Per queste sue doti umane e politiche che lo hanno fatto sempre sentire uno della massa, Pepe è stato probabilmente anche il leader politico mondiale che ha ricevuto il maggior riconoscimento culturale in varie arti, in particolare per la musica popolare. Lo hanno omaggiato Manu Chao con le sue canzoni, e soprattutto il compositore francese Armand Amar con una sinfonia a lui intitolata. Non c’è nessuno tra i musicisti impegnati in cause politiche progressiste, che non abbia richiamato nei suoi concerti la figura dell’ex presidente dell’Uruguay, dagli U2, al chitarrista ed attivista newyorkese Tom Morello.
“La morte rende la vita un’avventura. L’unico miracolo che c’è al mondo per ognuno di noi è essere nati. (..,) Mi sono dedicato a cambiare il mondo e non ho cambiato un cazzo, ma mi sono divertito. E ho trovato molti amici e molti alleati in quella follia di cambiare il mondo per migliorarlo. E ho dato un senso alla mia vita.”

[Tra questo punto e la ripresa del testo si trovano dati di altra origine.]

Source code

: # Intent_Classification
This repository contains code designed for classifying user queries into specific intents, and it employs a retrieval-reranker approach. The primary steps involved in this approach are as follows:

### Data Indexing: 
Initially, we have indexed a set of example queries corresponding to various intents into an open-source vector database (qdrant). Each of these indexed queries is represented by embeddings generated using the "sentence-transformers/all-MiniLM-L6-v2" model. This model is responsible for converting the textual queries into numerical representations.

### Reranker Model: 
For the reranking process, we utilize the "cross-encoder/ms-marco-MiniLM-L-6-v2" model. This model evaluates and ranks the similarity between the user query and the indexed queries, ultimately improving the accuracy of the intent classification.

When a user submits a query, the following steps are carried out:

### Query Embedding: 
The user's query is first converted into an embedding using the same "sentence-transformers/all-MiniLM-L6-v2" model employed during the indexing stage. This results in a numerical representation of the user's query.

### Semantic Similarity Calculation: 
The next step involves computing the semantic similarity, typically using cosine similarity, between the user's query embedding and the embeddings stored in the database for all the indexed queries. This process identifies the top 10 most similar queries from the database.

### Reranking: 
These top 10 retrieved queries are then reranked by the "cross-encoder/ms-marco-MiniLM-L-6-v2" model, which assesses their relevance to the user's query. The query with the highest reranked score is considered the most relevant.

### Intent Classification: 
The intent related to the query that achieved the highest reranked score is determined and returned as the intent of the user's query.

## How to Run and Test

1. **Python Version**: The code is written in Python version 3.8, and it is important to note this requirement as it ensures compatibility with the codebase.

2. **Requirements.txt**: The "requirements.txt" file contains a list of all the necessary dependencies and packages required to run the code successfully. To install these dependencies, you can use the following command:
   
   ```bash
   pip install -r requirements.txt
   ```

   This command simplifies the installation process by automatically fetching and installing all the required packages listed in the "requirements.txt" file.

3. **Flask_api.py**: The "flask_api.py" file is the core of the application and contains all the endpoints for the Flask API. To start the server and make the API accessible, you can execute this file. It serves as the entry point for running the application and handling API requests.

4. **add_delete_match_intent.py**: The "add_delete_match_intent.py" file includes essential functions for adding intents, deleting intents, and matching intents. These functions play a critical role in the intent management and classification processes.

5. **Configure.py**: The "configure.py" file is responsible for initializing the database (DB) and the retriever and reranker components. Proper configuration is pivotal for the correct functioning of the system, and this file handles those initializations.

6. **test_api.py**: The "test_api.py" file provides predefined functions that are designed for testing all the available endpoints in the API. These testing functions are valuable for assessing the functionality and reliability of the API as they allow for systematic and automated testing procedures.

Pepe Mujica era un uomo di una incredibile empatia, la sua curiosità intellettuale, il suo linguaggio semplice di vecchio saggio, la sua fedeltà indefettibile ai valori per i quali ha sempre vissuto e combattuto, il suo rispetto per gli avversari, la sua grande capacità di ascolto, le sue critiche rivolte anche contro esponenti della sua parte (contro le derive autoritarie di Venezuela e Nicaragua, e la presunzione di certi leader della sinistra latinoamericana di essere insostituibili, solo per fare qualche esempio) lo hanno reso caro, oltre che alla sua, alla “gente” di tutto il mondo.